Tentoonstellingen zijn onder te verdelen in:
- jongdierendagen
- verenigingstentoonstellingen
- open tentoonstellingen
- nationale tentoonstellingen
- Bijzondere open tentoonstellingen (bijv. de Bondstentoonstellingen, jeugdtentoonstellingen, speciaalclubtentoonstellingen e.d.)
Voor elke tentoonstelling wordt een vraagprogramma samengesteld. In dit vraagprogramma staat welke dieren er kunnen worden ingestuurd, dus gevraagd worden.
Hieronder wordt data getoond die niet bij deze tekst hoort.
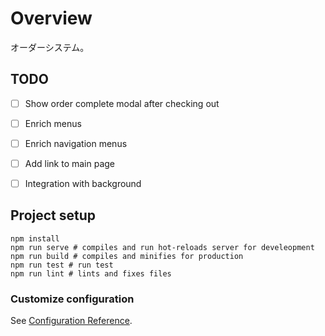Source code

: # Overview
オーダーシステム。

## TODO
- [ ] Show order complete modal after checking out
- [ ] Enrich menus
- [ ] Enrich navigation menus
- [ ] Add link to main page
- [ ] Integration with background


## Project setup
```
npm install
npm run serve # compiles and run hot-reloads server for develeopment
npm run build # compiles and minifies for production
npm run test # run test
npm run lint # lints and fixes files
```

### Customize configuration
See [Configuration Reference](https://cli.vuejs.org/config/).
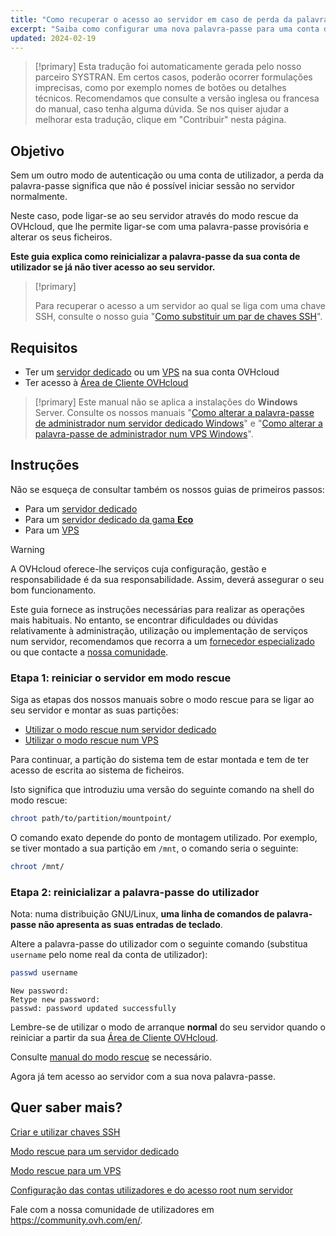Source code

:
 ```yaml
---
title: "Como recuperar o acesso ao servidor em caso de perda da palavra-passe do utilizador"
excerpt: "Saiba como configurar uma nova palavra-passe para uma conta de utilizador num sistema operativo GNU/Linux com o modo rescue OVHcloud"
updated: 2024-02-19
---
```


> [!primary]
> Esta tradução foi automaticamente gerada pelo nosso parceiro SYSTRAN. Em certos casos, poderão ocorrer formulações imprecisas, como por exemplo nomes de botões ou detalhes técnicos. Recomendamos que consulte a versão inglesa ou francesa do manual, caso tenha alguma dúvida. Se nos quiser ajudar a melhorar esta tradução, clique em "Contribuir" nesta página.
>

## Objetivo

Sem um outro modo de autenticação ou uma conta de utilizador, a perda da palavra-passe significa que não é possível iniciar sessão no servidor normalmente.

Neste caso, pode ligar-se ao seu servidor através do modo rescue da OVHcloud, que lhe permite ligar-se com uma palavra-passe provisória e alterar os seus ficheiros.

**Este guia explica como reinicializar a palavra-passe da sua conta de utilizador se já não tiver acesso ao seu servidor.**

> [!primary]
>
> Para recuperar o acesso a um servidor ao qual se liga com uma chave SSH, consulte o nosso guia "[Como substituir um par de chaves SSH](/pages/bare_metal_cloud/dedicated_servers/replacing-lost-ssh-key)".
>

## Requisitos

- Ter um [servidor dedicado](https://www.ovhcloud.com/pt/bare-metal/) ou um [VPS](https://www.ovhcloud.com/pt/vps/) na sua conta OVHcloud
- Ter acesso à [Área de Cliente OVHcloud](https://www.ovh.com/auth/?action=gotomanager&from=https://www.ovh.pt/&ovhSubsidiary=pt)

> [!primary]
> Este manual não se aplica a instalações do **Windows** Server. Consulte os nossos manuais "[Como alterar a palavra-passe de administrador num servidor dedicado Windows](/pages/bare_metal_cloud/dedicated_servers/changing-admin-password-on-windows)" e "[Como alterar a palavra-passe de administrador num VPS Windows](/pages/virtual_private_servers/resetting_a_windows_password)".
>

## Instruções

Não se esqueça de consultar também os nossos guias de primeiros passos:

- Para um [servidor dedicado](/pages/bare_metal_cloud/dedicated_servers/getting-started-with-dedicated-server)
- Para um [servidor dedicado da gama **Eco**](/pages/bare_metal_cloud/dedicated_servers/getting-started-with-dedicated-server-eco)
- Para um [VPS](/pages/bare_metal_cloud/virtual_private_servers/starting_with_a_vps)

> [!warning]
>
> A OVHcloud oferece-lhe serviços cuja configuração, gestão e responsabilidade é da sua responsabilidade. Assim, deverá assegurar o seu bom funcionamento.
>
> Este guia fornece as instruções necessárias para realizar as operações mais habituais. No entanto, se encontrar dificuldades ou dúvidas relativamente à administração, utilização ou implementação de serviços num servidor, recomendamos que recorra a um [fornecedor especializado](https://partner.ovhcloud.com/pt/directory/) ou que contacte a [nossa comunidade](https://community.ovh.com/en/).
>

<a name="step1"></a>

### Etapa 1: reiniciar o servidor em modo rescue

Siga as etapas dos nossos manuais sobre o modo rescue para se ligar ao seu servidor e montar as suas partições:

- [Utilizar o modo rescue num servidor dedicado](/pages/bare_metal_cloud/dedicated_servers/rescue_mode)
- [Utilizar o modo rescue num VPS](/pages/bare_metal_cloud/virtual_private_servers/rescue)

Para continuar, a partição do sistema tem de estar montada e tem de ter acesso de escrita ao sistema de ficheiros.

Isto significa que introduziu uma versão do seguinte comando na shell do modo rescue:

```bash
chroot path/to/partition/mountpoint/
```

O comando exato depende do ponto de montagem utilizado. Por exemplo, se tiver montado a sua partição em `/mnt`, o comando seria o seguinte:

```bash
chroot /mnt/
```

### Etapa 2: reinicializar a palavra-passe do utilizador

Nota: numa distribuição GNU/Linux, **uma linha de comandos de palavra-passe não apresenta as suas entradas de teclado**.

Altere a palavra-passe do utilizador com o seguinte comando (substitua `username` pelo nome real da conta de utilizador):

```bash
passwd username
```

```text
New password: 
Retype new password:
passwd: password updated successfully
```

Lembre-se de utilizar o modo de arranque **normal** do seu servidor quando o reiniciar a partir da sua [Área de Cliente OVHcloud](https://www.ovh.com/auth/?action=gotomanager&from=https://www.ovh.pt/&ovhSubsidiary=pt).

Consulte [manual do modo rescue](#step1) se necessário.

Agora já tem acesso ao servidor com a sua nova palavra-passe.

## Quer saber mais?

[Criar e utilizar chaves SSH](/pages/bare_metal_cloud/creating-ssh-keys-dedicated)

[Modo rescue para um servidor dedicado](/pages/bare_metal_cloud/dedicated_servers/rescue_mode)

[Modo rescue para um VPS](/pages/bare_metal_cloud/virtual_private_servers/rescue)

[Configuração das contas utilizadores e do acesso root num servidor](/pages/bare_metal_cloud/dedicated_servers/changing_root_password_linux_ds)

Fale com a nossa comunidade de utilizadores em <https://community.ovh.com/en/>.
Ook staat hierin vermeld welke keurmeesters de dieren zullen gaan keuren en ook een overzicht van de te winnen prijzen ontbreekt daar niet in.
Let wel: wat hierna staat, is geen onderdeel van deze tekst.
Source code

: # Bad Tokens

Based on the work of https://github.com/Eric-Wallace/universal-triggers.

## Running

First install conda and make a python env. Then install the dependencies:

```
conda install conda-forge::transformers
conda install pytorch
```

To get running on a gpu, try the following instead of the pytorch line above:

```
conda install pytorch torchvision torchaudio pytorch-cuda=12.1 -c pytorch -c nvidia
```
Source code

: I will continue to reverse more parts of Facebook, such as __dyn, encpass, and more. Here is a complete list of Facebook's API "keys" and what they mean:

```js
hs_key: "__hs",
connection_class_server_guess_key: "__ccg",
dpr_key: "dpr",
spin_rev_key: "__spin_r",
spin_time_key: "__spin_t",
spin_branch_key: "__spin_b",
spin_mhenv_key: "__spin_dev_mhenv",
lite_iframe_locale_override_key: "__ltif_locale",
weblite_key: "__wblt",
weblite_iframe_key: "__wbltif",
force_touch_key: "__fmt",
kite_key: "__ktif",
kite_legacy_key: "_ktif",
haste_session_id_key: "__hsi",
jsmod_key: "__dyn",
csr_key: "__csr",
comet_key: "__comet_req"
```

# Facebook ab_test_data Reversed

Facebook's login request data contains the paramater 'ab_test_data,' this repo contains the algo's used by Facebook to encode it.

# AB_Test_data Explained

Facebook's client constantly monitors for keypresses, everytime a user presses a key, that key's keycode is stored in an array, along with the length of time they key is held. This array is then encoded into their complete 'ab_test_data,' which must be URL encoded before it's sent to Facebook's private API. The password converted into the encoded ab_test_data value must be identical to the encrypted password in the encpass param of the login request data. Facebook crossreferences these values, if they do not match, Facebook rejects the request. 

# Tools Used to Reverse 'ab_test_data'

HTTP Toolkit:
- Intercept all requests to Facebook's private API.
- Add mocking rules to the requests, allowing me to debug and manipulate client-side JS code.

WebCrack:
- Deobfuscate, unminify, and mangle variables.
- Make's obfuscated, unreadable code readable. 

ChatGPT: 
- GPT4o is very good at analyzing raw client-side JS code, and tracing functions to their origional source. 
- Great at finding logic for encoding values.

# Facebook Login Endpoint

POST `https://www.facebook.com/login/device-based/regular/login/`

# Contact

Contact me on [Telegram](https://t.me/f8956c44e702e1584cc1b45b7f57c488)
Zo'n vraagprogramma ontvangt u van of bestelt u meestal bij de secretaris van de organiserende vereniging.
Het vraagprogramma bevat ook het inschrijfformulier waarop u de gegevens van uw in te sturen dieren vermeldt. Ook dient u daar het nummer van uw fokkerskaart op te vermelden.
Let op: Hoenders en Siervogels dienen altijd ingeënt te zijn tegen Pseudo-vogelpest, u dient bij het inkooien een kopie van het inentingsbewijs te overleggen.
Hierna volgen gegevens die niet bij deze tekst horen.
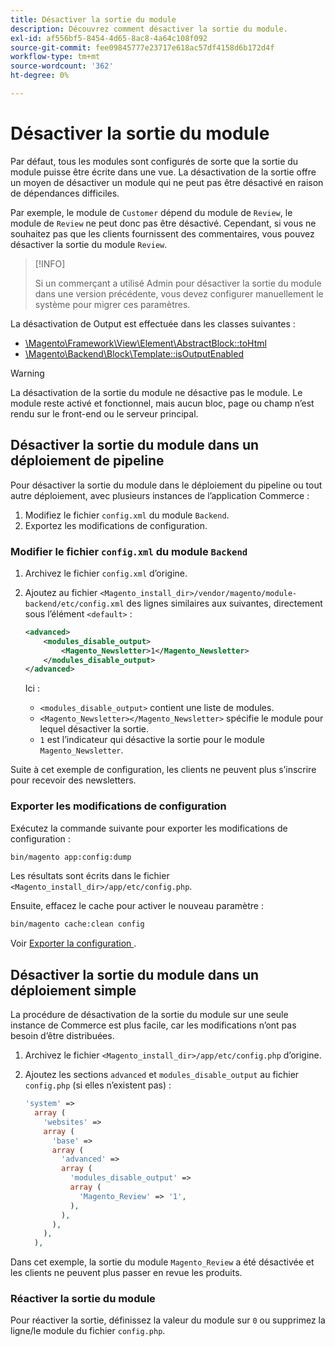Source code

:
 ```yaml
---
title: Désactiver la sortie du module
description: Découvrez comment désactiver la sortie du module.
exl-id: af556bf5-8454-4d65-8ac8-4a64c108f092
source-git-commit: fee09845777e23717e618ac57df4158d6b172d4f
workflow-type: tm+mt
source-wordcount: '362'
ht-degree: 0%

---
```


# Désactiver la sortie du module

Par défaut, tous les modules sont configurés de sorte que la sortie du module puisse être écrite dans une vue. La désactivation de la sortie offre un moyen de désactiver un module qui ne peut pas être désactivé en raison de dépendances difficiles.

Par exemple, le module de `Customer` dépend du module de `Review`, le module de `Review` ne peut donc pas être désactivé. Cependant, si vous ne souhaitez pas que les clients fournissent des commentaires, vous pouvez désactiver la sortie du module `Review`.

>[!INFO]
>
>Si un commerçant a utilisé Admin pour désactiver la sortie du module dans une version précédente, vous devez configurer manuellement le système pour migrer ces paramètres.

La désactivation de Output est effectuée dans les classes suivantes :

- [\Magento\Framework\View\Element\AbstractBlock::toHtml](https://github.com/magento/magento2/blob/36097739bbb0b8939ad9a2a0dadee64318153dca/lib/internal/Magento/Framework/View/Element/AbstractBlock.php#L651)
- [\Magento\Backend\Block\Template::isOutputEnabled](https://github.com/magento/magento2/blob/0c786907ffe03d0e2990612eec16ee58b00379c5/app/code/Magento/Backend/Block/Template.php#L96)

>[!WARNING]
>
>La désactivation de la sortie du module ne désactive pas le module. Le module reste activé et fonctionnel, mais aucun bloc, page ou champ n’est rendu sur le front-end ou le serveur principal.

## Désactiver la sortie du module dans un déploiement de pipeline

Pour désactiver la sortie du module dans le déploiement du pipeline ou tout autre déploiement, avec plusieurs instances de l’application Commerce :

1. Modifiez le fichier `config.xml` du module `Backend`.
1. Exportez les modifications de configuration.

### Modifier le fichier `config.xml` du module `Backend`

1. Archivez le fichier `config.xml` d’origine.
1. Ajoutez au fichier `<Magento_install_dir>/vendor/magento/module-backend/etc/config.xml` des lignes similaires aux suivantes, directement sous l’élément `<default>` :

   ```xml
   <advanced>
       <modules_disable_output>
           <Magento_Newsletter>1</Magento_Newsletter>
       </modules_disable_output>
   </advanced>
   ```

   Ici :

   - `<modules_disable_output>` contient une liste de modules.
   - `<Magento_Newsletter></Magento_Newsletter>` spécifie le module pour lequel désactiver la sortie.
   - `1` est l’indicateur qui désactive la sortie pour le module `Magento_Newsletter`.

Suite à cet exemple de configuration, les clients ne peuvent plus s’inscrire pour recevoir des newsletters.

### Exporter les modifications de configuration

Exécutez la commande suivante pour exporter les modifications de configuration :

```bash
bin/magento app:config:dump
```

Les résultats sont écrits dans le fichier `<Magento_install_dir>/app/etc/config.php`.

Ensuite, effacez le cache pour activer le nouveau paramètre :

```bash
bin/magento cache:clean config
```

Voir [ Exporter la configuration ](../cli/export-configuration.md).

## Désactiver la sortie du module dans un déploiement simple

La procédure de désactivation de la sortie du module sur une seule instance de Commerce est plus facile, car les modifications n’ont pas besoin d’être distribuées.

1. Archivez le fichier `<Magento_install_dir>/app/etc/config.php` d’origine.
1. Ajoutez les sections `advanced` et `modules_disable_output` au fichier `config.php` (si elles n’existent pas) :

   ```php
   'system' =>
     array (
       'websites' =>
       array (
         'base' =>
         array (
           'advanced' =>
           array (
             'modules_disable_output' =>
             array (
               'Magento_Review' => '1',
             ),
           ),
         ),
       ),
     ),
   ```

Dans cet exemple, la sortie du module `Magento_Review` a été désactivée et les clients ne peuvent plus passer en revue les produits.

### Réactiver la sortie du module

Pour réactiver la sortie, définissez la valeur du module sur `0` ou supprimez la ligne/le module du fichier `config.php`.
Dieren die u instuurt naar een tentoonstelling moeten altijd herkenbaar zijn. Konijnen moeten in hun oren getatoeëerd zijn, hoenders, siervogels, sierduiven en eenden moeten een niet afneembare ring om hun poten hebben.
Cavia's worden niet getatoeëerd, doch dragen een pleister met het kooinummer in het oor.
Kleine knagers worden niet gekenmerkt.
De tentoonstelling zelf is een groots gebeuren waarvoor veel werk verzet moet worden. Uw hulp daarbij wordt altijd zeer op prijs gesteld door de tentoonstellingsorganisatie.
Werkzaamheden, zoals kooien ophalen op de avond voor het opbouwen, het opbouwen zelf en alles wat daar bij komt, is een omvangrijke klus en hulp is hierbij noodzakelijk.
Ook de keurdag vergt heel veel inzet van iedereen. Iedere keurmeester krijgt een schrijver toegewezen en bij de konijnen en cavia's is er ook nog een aandrager die de dieren ophaalt en naar de keurmeesterstafel brengt.
De keurmeesters keuren de dieren op hun raskwaliteiten en geven de dieren naar aanleiding hiervan een beoordeling, welke door de schrijver wordt genoteerd op een beoordelingskaart. De beoordeling wordt onderaan op deze kaart uitgedrukt door middel van een predikaat.
De predikaten zijn U (uitmuntend), F (fraai), ZG (zeergoed), G (goed), M (matig) en een O (onvoldoende). Deze predikaten worden dan weer onderverdeeld in cijfers, bijvoorbeeld 1ste U, 1ste F, 2e F, 3e ZG enz, enz.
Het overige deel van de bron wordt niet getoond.